* [Extracted information]:
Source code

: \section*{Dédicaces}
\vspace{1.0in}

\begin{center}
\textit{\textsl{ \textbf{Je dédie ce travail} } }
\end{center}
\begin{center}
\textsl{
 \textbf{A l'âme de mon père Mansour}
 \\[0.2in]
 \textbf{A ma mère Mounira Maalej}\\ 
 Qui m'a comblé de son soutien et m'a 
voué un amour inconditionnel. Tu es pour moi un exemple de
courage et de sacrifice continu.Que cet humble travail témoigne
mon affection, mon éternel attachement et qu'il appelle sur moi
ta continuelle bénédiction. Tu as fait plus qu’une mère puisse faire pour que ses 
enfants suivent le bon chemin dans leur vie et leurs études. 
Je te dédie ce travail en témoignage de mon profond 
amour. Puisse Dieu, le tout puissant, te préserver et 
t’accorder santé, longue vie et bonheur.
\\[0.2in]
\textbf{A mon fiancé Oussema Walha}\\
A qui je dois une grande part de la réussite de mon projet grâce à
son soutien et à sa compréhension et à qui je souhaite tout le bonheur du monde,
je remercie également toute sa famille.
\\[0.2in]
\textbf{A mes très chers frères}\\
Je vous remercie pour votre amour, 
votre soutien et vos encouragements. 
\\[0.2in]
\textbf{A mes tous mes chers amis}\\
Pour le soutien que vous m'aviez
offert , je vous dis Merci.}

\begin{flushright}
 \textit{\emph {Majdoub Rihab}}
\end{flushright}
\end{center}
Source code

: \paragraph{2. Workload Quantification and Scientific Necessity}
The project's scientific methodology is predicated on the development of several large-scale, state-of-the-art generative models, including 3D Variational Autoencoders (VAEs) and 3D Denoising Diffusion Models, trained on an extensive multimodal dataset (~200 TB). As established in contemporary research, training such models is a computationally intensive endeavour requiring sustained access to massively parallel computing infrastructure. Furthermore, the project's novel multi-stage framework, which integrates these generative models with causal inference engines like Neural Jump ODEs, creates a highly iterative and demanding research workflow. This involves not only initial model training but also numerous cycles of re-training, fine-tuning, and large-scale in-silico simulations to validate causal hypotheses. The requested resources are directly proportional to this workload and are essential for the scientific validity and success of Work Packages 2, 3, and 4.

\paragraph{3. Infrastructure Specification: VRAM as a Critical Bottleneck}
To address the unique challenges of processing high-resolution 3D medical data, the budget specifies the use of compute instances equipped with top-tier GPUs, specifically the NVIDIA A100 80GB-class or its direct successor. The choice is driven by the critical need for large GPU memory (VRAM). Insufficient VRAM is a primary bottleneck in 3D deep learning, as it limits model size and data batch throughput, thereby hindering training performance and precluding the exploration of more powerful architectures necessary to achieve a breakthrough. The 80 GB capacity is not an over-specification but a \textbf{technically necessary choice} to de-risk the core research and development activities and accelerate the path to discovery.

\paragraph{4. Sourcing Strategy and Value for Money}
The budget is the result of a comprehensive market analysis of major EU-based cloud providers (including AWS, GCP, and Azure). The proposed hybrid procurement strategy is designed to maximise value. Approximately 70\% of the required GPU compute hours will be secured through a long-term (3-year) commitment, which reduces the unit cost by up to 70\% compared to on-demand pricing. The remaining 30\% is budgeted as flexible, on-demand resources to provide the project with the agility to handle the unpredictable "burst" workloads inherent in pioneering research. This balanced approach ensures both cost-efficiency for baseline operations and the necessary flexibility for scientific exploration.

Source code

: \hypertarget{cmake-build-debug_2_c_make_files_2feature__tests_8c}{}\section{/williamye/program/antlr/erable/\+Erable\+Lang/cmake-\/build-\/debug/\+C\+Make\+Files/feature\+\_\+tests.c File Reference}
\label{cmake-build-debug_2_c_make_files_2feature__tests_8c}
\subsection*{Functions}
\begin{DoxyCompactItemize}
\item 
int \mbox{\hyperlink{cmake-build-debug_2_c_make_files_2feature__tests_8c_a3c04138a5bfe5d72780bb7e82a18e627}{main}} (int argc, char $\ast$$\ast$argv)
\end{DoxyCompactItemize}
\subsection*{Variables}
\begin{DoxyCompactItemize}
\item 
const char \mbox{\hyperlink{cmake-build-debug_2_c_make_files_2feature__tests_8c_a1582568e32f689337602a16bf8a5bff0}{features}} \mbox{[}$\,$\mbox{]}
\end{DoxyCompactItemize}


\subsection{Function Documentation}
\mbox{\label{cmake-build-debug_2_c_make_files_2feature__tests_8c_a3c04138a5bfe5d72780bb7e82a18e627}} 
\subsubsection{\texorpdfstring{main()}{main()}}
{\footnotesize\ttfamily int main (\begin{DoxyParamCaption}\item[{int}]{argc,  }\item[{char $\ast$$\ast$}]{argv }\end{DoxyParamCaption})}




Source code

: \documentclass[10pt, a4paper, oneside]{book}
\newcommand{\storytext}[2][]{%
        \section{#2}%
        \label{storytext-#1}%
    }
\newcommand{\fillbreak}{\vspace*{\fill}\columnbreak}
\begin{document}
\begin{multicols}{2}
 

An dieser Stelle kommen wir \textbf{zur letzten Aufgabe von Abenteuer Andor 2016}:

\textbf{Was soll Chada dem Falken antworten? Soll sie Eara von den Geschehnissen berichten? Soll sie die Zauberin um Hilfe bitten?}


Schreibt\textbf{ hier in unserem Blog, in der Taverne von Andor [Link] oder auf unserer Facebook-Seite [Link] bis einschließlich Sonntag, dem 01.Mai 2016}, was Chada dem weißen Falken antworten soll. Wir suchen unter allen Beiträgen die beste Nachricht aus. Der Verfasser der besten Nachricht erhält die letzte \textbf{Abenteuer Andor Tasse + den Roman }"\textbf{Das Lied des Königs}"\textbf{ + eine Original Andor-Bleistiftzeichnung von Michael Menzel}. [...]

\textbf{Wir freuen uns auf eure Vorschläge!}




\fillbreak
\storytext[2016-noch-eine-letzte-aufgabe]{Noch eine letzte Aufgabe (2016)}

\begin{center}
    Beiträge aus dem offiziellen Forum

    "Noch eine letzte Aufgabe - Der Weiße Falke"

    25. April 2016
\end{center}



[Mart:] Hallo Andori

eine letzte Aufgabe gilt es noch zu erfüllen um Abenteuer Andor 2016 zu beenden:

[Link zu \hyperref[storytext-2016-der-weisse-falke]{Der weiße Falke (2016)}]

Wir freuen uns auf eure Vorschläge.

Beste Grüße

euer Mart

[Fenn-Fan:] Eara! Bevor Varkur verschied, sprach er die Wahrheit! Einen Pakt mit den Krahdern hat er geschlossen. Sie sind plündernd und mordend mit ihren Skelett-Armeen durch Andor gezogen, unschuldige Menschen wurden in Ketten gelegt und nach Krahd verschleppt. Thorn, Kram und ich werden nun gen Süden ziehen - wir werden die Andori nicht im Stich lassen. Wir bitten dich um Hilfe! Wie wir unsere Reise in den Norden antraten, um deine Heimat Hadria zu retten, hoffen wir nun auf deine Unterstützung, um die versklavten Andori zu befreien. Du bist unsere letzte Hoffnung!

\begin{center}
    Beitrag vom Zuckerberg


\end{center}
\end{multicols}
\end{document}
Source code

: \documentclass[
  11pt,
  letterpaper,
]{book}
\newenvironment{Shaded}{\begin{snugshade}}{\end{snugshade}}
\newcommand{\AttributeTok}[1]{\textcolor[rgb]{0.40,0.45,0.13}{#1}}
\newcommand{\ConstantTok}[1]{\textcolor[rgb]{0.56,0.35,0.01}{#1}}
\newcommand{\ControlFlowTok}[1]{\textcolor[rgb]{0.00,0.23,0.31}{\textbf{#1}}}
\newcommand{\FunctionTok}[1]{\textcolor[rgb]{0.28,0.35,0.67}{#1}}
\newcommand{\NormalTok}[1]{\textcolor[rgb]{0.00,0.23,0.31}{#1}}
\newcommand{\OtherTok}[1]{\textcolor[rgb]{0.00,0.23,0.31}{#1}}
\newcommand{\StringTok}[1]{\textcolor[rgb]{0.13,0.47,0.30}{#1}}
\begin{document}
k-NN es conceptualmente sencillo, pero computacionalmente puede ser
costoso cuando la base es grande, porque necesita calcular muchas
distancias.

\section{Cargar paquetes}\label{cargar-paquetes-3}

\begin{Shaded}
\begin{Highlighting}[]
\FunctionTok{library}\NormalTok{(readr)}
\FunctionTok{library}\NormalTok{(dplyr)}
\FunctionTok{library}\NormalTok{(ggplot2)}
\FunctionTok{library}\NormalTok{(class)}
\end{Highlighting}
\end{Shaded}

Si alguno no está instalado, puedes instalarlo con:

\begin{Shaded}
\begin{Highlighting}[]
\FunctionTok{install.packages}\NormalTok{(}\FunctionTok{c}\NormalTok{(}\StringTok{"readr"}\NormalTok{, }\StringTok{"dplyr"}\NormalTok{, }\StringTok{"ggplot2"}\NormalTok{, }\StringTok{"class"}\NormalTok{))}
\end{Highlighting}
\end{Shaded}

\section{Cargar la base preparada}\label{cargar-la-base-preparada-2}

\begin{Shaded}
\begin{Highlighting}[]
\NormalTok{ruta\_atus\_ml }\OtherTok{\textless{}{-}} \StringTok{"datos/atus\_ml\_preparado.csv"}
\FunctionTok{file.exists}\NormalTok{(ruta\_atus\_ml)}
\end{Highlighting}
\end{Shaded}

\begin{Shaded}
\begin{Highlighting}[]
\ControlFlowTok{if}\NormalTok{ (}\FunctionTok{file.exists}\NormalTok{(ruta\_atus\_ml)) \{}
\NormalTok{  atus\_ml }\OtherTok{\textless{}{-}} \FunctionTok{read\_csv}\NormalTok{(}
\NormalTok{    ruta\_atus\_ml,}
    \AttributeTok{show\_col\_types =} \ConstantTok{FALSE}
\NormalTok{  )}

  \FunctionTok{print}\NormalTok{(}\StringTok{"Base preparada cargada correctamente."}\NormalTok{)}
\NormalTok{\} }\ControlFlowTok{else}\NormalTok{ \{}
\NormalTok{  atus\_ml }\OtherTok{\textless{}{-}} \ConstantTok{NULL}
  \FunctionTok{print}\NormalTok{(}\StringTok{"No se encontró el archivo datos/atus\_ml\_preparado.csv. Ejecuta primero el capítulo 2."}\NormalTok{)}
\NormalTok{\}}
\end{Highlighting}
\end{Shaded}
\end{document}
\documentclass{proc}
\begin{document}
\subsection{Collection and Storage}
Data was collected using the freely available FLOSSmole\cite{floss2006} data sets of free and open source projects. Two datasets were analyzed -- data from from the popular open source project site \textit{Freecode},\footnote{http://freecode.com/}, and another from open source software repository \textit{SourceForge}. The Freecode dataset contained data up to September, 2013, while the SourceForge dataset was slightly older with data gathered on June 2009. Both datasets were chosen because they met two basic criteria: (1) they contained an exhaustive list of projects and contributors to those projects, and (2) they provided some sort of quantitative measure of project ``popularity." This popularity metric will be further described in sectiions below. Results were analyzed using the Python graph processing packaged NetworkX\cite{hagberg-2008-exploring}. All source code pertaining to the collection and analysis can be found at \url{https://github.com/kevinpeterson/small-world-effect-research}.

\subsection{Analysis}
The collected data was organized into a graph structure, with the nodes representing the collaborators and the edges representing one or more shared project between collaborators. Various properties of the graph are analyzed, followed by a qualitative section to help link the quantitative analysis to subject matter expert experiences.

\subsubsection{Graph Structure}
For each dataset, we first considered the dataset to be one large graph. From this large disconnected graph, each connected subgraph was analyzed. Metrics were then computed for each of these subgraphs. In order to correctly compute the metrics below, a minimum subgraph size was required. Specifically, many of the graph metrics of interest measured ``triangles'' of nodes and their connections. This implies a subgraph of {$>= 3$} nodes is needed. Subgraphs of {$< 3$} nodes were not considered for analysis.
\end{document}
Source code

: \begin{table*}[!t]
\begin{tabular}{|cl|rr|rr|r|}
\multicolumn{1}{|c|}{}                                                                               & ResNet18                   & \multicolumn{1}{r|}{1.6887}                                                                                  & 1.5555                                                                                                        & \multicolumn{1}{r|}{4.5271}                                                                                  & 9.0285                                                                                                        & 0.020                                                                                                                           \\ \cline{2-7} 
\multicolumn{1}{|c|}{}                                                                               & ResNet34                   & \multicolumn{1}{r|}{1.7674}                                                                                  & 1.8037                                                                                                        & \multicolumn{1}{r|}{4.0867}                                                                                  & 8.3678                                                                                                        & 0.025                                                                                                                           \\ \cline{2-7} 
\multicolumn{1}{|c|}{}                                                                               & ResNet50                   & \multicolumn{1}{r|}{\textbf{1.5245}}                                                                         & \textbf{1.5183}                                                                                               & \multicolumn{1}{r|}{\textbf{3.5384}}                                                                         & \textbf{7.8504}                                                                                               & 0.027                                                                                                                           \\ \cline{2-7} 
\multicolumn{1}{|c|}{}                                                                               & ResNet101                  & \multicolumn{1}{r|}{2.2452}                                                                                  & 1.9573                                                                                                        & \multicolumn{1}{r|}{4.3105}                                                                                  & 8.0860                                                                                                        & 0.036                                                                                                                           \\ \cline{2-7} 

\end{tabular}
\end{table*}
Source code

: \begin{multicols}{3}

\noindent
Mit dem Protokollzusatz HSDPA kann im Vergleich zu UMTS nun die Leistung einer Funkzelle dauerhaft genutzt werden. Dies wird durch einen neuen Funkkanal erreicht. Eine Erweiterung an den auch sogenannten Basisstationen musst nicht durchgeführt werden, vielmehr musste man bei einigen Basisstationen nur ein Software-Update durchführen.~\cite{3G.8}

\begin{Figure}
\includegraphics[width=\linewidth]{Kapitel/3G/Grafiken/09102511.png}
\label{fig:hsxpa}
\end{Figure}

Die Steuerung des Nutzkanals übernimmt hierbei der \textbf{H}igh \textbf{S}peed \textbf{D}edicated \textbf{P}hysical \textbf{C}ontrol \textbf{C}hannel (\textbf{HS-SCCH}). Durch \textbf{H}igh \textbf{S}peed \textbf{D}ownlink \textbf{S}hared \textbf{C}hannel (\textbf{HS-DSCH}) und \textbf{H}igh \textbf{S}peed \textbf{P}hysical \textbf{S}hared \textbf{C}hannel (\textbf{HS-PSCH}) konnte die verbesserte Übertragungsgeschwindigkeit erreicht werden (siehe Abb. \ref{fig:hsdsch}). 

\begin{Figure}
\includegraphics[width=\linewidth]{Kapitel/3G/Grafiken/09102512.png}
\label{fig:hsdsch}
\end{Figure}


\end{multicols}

* [Your assignment]: Looking at the data above, say how many lines contain "width", and give no other words.

* [Result below]: 2